EXERCISE DESCRIPTION » Please output exactly the part of the records below that opens with the line containing "## Voorbeelde" and closes with the line containing "dit kan lees**.", both lines included, and nothing else.

(Saved data entries)

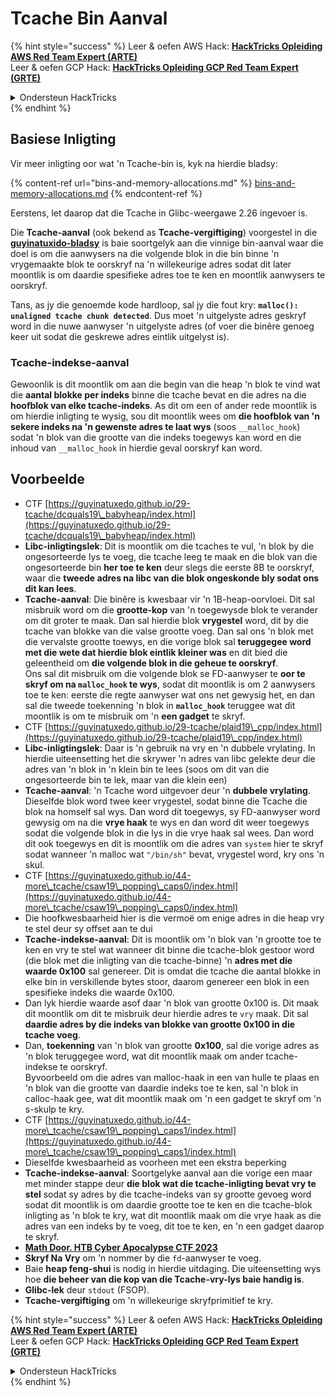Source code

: # Tcache Bin Aanval

{% hint style="success" %}
Leer & oefen AWS Hack: <img src="/.gitbook/assets/arte.png" alt="" data-size="line">[**HackTricks Opleiding AWS Red Team Expert (ARTE)**](https://training.hacktricks.xyz/courses/arte)<img src="/.gitbook/assets/arte.png" alt="" data-size="line">\
Leer & oefen GCP Hack: <img src="/.gitbook/assets/grte.png" alt="" data-size="line">[**HackTricks Opleiding GCP Red Team Expert (GRTE)**<img src="/.gitbook/assets/grte.png" alt="" data-size="line">](https://training.hacktricks.xyz/courses/grte)

<details>

<summary>Ondersteun HackTricks</summary>

* Controleer de [**abonnementsplannen**](https://github.com/sponsors/carlospolop)!
* **Sluit aan by die** 💬 [**Discord-groep**](https://discord.gg/hRep4RUj7f) of die [**telegram-groep**](https://t.me/peass) of **volg** ons op **Twitter** 🐦 [**@hacktricks\_live**](https://twitter.com/hacktricks\_live)**.**
* **Deel hacktruuks deur PR's in te dien by die** [**HackTricks**](https://github.com/carlospolop/hacktricks) en [**HackTricks Cloud**](https://github.com/carlospolop/hacktricks-cloud) github-opslag.

</details>
{% endhint %}

## Basiese Inligting

Vir meer inligting oor wat 'n Tcache-bin is, kyk na hierdie bladsy:

{% content-ref url="bins-and-memory-allocations.md" %}
[bins-and-memory-allocations.md](bins-and-memory-allocations.md)
{% endcontent-ref %}

Eerstens, let daarop dat die Tcache in Glibc-weergawe 2.26 ingevoer is.

Die **Tcache-aanval** (ook bekend as **Tcache-vergiftiging**) voorgestel in die [**guyinatuxido-bladsy**](https://guyinatuxedo.github.io/29-tcache/tcache\_explanation/index.html) is baie soortgelyk aan die vinnige bin-aanval waar die doel is om die aanwysers na die volgende blok in die bin binne 'n vrygemaakte blok te oorskryf na 'n willekeurige adres sodat dit later moontlik is om daardie spesifieke adres toe te ken en moontlik aanwysers te oorskryf.

Tans, as jy die genoemde kode hardloop, sal jy die fout kry: **`malloc(): unaligned tcache chunk detected`**. Dus moet 'n uitgelyste adres geskryf word in die nuwe aanwyser 'n uitgelyste adres (of voer die binêre genoeg keer uit sodat die geskrewe adres eintlik uitgelyst is).

### Tcache-indekse-aanval

Gewoonlik is dit moontlik om aan die begin van die heap 'n blok te vind wat die **aantal blokke per indeks** binne die tcache bevat en die adres na die **hoofblok van elke tcache-indeks**. As dit om een ​​of ander rede moontlik is om hierdie inligting te wysig, sou dit moontlik wees om **die hoofblok van 'n sekere indeks na 'n gewenste adres te laat wys** (soos `__malloc_hook`) sodat 'n blok van die grootte van die indeks toegewys kan word en die inhoud van `__malloc_hook` in hierdie geval oorskryf kan word.

## Voorbeelde

* CTF [https://guyinatuxedo.github.io/29-tcache/dcquals19\_babyheap/index.html](https://guyinatuxedo.github.io/29-tcache/dcquals19\_babyheap/index.html)
* **Libc-inligtingslek**: Dit is moontlik om die tcaches te vul, 'n blok by die ongesorteerde lys te voeg, die tcache leeg te maak en die blok van die ongesorteerde bin **her toe te ken** deur slegs die eerste 8B te oorskryf, waar die **tweede adres na libc van die blok ongeskonde bly sodat ons dit kan lees**.
* **Tcache-aanval**: Die binêre is kwesbaar vir 'n 1B-heap-oorvloei. Dit sal misbruik word om die **grootte-kop** van 'n toegewysde blok te verander om dit groter te maak. Dan sal hierdie blok **vrygestel** word, dit by die tcache van blokke van die valse grootte voeg. Dan sal ons 'n blok met die vervalste grootte toewys, en die vorige blok sal **teruggegee word met die wete dat hierdie blok eintlik kleiner was** en dit bied die geleentheid om **die volgende blok in die geheue te oorskryf**.\
Ons sal dit misbruik om die volgende blok se FD-aanwyser te **oor te skryf om na `malloc_hook` te wys**, sodat dit moontlik is om 2 aanwysers toe te ken: eerste die regte aanwyser wat ons net gewysig het, en dan sal die tweede toekenning 'n blok in **`malloc_hook`** teruggee wat dit moontlik is om te misbruik om 'n **een gadget** te skryf.
* CTF [https://guyinatuxedo.github.io/29-tcache/plaid19\_cpp/index.html](https://guyinatuxedo.github.io/29-tcache/plaid19\_cpp/index.html)
* **Libc-inligtingslek**: Daar is 'n gebruik na vry en 'n dubbele vrylating. In hierdie uiteensetting het die skrywer 'n adres van libc gelekte deur die adres van 'n blok in 'n klein bin te lees (soos om dit van die ongesorteerde bin te lek, maar van die klein een)
* **Tcache-aanval**: 'n Tcache word uitgevoer deur 'n **dubbele vrylating**. Dieselfde blok word twee keer vrygestel, sodat binne die Tcache die blok na homself sal wys. Dan word dit toegewys, sy FD-aanwyser word gewysig om na die **vrye haak** te wys en dan word dit weer toegewys sodat die volgende blok in die lys in die vrye haak sal wees. Dan word dit ook toegewys en dit is moontlik om die adres van `system` hier te skryf sodat wanneer 'n malloc wat `"/bin/sh"` bevat, vrygestel word, kry ons 'n skul.
* CTF [https://guyinatuxedo.github.io/44-more\_tcache/csaw19\_popping\_caps0/index.html](https://guyinatuxedo.github.io/44-more\_tcache/csaw19\_popping\_caps0/index.html)
* Die hoofkwesbaarheid hier is die vermoë om enige adres in die heap vry te stel deur sy offset aan te dui
* **Tcache-indekse-aanval**: Dit is moontlik om 'n blok van 'n grootte toe te ken en vry te stel wat wanneer dit binne die tcache-blok gestoor word (die blok met die inligting van die tcache-binne) 'n **adres met die waarde 0x100** sal genereer. Dit is omdat die tcache die aantal blokke in elke bin in verskillende bytes stoor, daarom genereer een blok in een spesifieke indeks die waarde 0x100.
* Dan lyk hierdie waarde asof daar 'n blok van grootte 0x100 is. Dit maak dit moontlik om dit te misbruik deur hierdie adres te `vry` maak. Dit sal **daardie adres by die indeks van blokke van grootte 0x100 in die tcache voeg**.
* Dan, **toekenning** van 'n blok van grootte **0x100**, sal die vorige adres as 'n blok teruggegee word, wat dit moontlik maak om ander tcache-indekse te oorskryf.\
Byvoorbeeld om die adres van malloc-haak in een van hulle te plaas en 'n blok van die grootte van daardie indeks toe te ken, sal 'n blok in calloc-haak gee, wat dit moontlik maak om 'n een gadget te skryf om 'n s-skulp te kry.
* CTF [https://guyinatuxedo.github.io/44-more\_tcache/csaw19\_popping\_caps1/index.html](https://guyinatuxedo.github.io/44-more\_tcache/csaw19\_popping\_caps1/index.html)
* Dieselfde kwesbaarheid as voorheen met een ekstra beperking
* **Tcache-indekse-aanval**: Soortgelyke aanval aan die vorige een maar met minder stappe deur **die blok wat die tcache-inligting bevat vry te stel** sodat sy adres by die tcache-indeks van sy grootte gevoeg word sodat dit moontlik is om daardie grootte toe te ken en die tcache-blok inligting as 'n blok te kry, wat dit moontlik maak om die vrye haak as die adres van een indeks by te voeg, dit toe te ken, en 'n een gadget daarop te skryf.
* [**Math Door. HTB Cyber Apocalypse CTF 2023**](https://7rocky.github.io/en/ctf/other/htb-cyber-apocalypse/math-door/)
* **Skryf Na Vry** om 'n nommer by die `fd`-aanwyser te voeg.
* Baie **heap feng-shui** is nodig in hierdie uitdaging. Die uiteensetting wys hoe **die beheer van die kop van die Tcache-vry-lys baie handig is**.
* **Glibc-lek** deur `stdout` (FSOP).
* **Tcache-vergiftiging** om 'n willekeurige skryfprimitief te kry.

{% hint style="success" %}
Leer & oefen AWS Hack: <img src="/.gitbook/assets/arte.png" alt="" data-size="line">[**HackTricks Opleiding AWS Red Team Expert (ARTE)**](https://training.hacktricks.xyz/courses/arte)<img src="/.gitbook/assets/arte.png" alt="" data-size="line">\
Leer & oefen GCP Hack: <img src="/.gitbook/assets/grte.png" alt="" data-size="line">[**HackTricks Opleiding GCP Red Team Expert (GRTE)**<img src="/.gitbook/assets/grte.png" alt="" data-size="line">](https://training.hacktricks.xyz/courses/grte)

<details>

<summary>Ondersteun HackTricks</summary>

* Kontroleer die [**abonnementsplanne**](https://github.com/sponsors/carlospolop)!
* **Sluit aan by die** 💬 [**Discord groep**](https://discord.gg/hRep4RUj7f) of die [**telegram groep**](https://t.me/peass) of **volg** ons op **Twitter** 🐦 [**@hacktricks\_live**](https://twitter.com/hacktricks\_live)**.**
* **Deel hacktruuks deur PR's in te dien by die** [**HackTricks**](https://github.com/carlospolop/hacktricks) en [**HackTricks Cloud**](https://github.com/carlospolop/hacktricks-cloud) github repos.

</details>
{% endhint %}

SOLUTION »
## Voorbeelde

* CTF [https://guyinatuxedo.github.io/29-tcache/dcquals19\_babyheap/index.html](https://guyinatuxedo.github.io/29-tcache/dcquals19\_babyheap/index.html)
* **Libc-inligtingslek**: Dit is moontlik om die tcaches te vul, 'n blok by die ongesorteerde lys te voeg, die tcache leeg te maak en die blok van die ongesorteerde bin **her toe te ken** deur slegs die eerste 8B te oorskryf, waar die **tweede adres na libc van die blok ongeskonde bly sodat ons dit kan lees**.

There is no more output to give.